PROVIDED DATA -
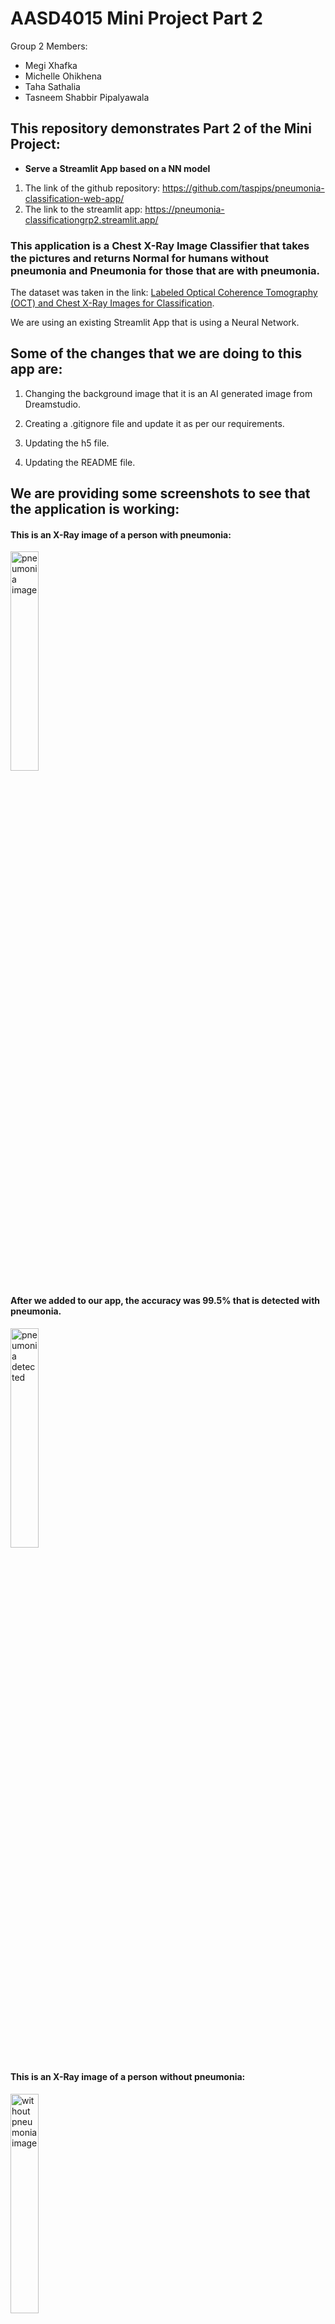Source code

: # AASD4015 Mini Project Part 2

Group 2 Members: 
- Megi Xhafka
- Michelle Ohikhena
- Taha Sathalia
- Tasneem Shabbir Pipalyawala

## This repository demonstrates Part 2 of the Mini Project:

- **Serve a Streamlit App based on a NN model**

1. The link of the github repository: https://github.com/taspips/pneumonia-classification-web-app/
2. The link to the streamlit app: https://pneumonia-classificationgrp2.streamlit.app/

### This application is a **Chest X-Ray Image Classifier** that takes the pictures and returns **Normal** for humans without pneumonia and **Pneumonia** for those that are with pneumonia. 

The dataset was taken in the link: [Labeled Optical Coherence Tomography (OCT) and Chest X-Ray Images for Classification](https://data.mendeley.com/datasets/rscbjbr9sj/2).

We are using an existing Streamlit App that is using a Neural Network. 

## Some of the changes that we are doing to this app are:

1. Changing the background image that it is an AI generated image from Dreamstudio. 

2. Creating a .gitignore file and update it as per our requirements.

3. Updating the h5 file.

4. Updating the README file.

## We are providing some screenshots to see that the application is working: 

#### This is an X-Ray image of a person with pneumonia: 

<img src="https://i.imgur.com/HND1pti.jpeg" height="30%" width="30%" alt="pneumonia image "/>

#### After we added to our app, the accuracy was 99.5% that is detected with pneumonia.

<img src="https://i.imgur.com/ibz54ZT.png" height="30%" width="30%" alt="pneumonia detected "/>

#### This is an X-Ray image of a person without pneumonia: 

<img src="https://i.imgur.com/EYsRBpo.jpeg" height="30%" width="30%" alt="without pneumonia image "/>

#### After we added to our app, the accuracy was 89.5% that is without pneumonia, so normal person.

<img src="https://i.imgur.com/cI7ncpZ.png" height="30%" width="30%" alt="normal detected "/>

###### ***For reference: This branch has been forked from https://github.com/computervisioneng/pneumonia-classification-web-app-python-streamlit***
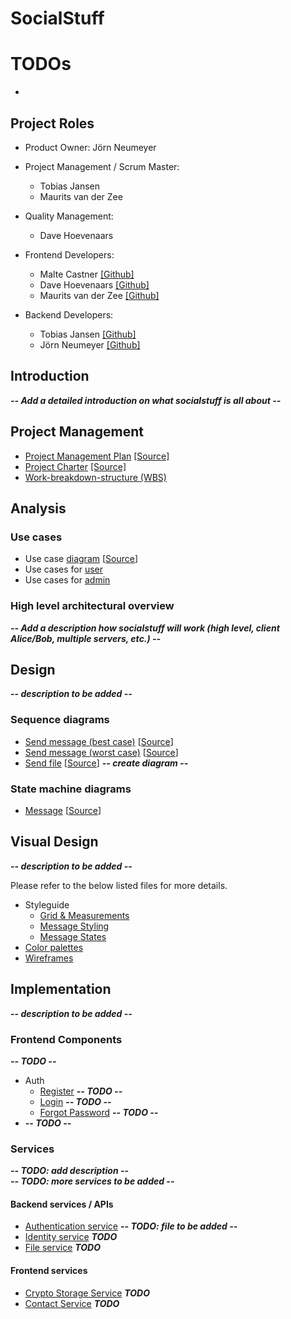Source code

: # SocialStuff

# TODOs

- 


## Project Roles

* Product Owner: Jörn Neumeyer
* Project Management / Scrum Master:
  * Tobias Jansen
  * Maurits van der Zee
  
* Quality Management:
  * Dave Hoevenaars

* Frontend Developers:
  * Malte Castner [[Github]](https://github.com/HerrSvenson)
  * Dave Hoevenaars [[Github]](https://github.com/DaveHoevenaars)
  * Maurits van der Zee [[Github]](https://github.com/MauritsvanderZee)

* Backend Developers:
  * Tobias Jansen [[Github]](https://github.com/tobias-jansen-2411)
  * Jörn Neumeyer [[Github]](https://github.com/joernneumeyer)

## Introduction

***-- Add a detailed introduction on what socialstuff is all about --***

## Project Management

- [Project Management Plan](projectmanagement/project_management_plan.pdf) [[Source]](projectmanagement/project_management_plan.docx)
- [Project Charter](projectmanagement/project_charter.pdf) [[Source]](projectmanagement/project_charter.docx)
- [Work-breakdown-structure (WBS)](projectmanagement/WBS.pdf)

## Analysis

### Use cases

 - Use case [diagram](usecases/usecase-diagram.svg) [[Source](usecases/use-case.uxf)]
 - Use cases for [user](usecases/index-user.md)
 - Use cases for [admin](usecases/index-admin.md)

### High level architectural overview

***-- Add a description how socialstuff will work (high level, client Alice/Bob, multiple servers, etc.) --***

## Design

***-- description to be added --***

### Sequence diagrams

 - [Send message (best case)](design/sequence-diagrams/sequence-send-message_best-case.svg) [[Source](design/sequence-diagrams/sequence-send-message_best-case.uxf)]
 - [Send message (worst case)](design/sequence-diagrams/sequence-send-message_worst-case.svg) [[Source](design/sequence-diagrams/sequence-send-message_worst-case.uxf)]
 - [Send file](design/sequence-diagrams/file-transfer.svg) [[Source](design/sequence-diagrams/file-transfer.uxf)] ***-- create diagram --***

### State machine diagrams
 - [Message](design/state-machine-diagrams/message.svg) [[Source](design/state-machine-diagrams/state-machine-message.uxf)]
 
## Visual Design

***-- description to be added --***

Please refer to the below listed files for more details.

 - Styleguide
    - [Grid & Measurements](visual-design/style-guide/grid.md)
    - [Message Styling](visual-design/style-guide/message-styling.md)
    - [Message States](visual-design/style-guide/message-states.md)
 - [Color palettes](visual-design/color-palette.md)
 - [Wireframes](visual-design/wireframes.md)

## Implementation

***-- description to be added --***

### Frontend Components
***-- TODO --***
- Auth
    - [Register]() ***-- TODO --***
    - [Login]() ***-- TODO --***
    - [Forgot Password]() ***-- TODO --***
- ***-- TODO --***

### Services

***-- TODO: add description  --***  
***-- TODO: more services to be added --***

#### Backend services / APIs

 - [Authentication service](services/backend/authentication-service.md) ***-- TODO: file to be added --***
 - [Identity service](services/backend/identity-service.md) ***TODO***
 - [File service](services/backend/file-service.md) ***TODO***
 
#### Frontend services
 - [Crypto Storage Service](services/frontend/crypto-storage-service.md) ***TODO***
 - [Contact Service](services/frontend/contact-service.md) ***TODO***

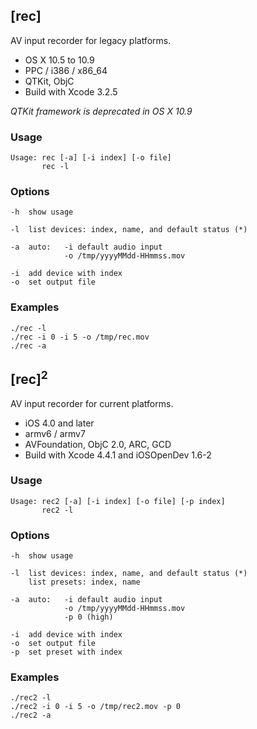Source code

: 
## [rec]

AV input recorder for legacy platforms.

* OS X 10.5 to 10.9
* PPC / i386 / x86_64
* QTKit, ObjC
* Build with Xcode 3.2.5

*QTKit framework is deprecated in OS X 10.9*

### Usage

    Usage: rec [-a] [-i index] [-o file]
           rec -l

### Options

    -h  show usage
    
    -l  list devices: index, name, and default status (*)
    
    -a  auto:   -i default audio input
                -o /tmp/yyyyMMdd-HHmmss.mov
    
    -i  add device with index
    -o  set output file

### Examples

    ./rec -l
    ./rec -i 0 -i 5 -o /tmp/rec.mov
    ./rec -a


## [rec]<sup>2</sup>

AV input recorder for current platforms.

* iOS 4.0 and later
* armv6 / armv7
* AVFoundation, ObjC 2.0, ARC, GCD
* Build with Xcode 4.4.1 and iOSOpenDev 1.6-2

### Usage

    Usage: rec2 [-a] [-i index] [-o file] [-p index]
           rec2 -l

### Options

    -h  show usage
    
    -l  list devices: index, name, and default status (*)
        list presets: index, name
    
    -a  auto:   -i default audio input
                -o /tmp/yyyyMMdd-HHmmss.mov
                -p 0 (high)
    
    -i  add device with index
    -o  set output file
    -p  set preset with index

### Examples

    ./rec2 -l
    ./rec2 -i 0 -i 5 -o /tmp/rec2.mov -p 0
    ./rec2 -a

HOW TO COMPLETE THIS TASK -
Exactly and only the lines from the one containing "list presets: index, name" through the end of the material are to be reproduced, both ends included.

SOLUTION FOR THIS PROBLEM -
        list presets: index, name
    
    -a  auto:   -i default audio input
                -o /tmp/yyyyMMdd-HHmmss.mov
                -p 0 (high)
    
    -i  add device with index
    -o  set output file
    -p  set preset with index

### Examples

    ./rec2 -l
    ./rec2 -i 0 -i 5 -o /tmp/rec2.mov -p 0
    ./rec2 -a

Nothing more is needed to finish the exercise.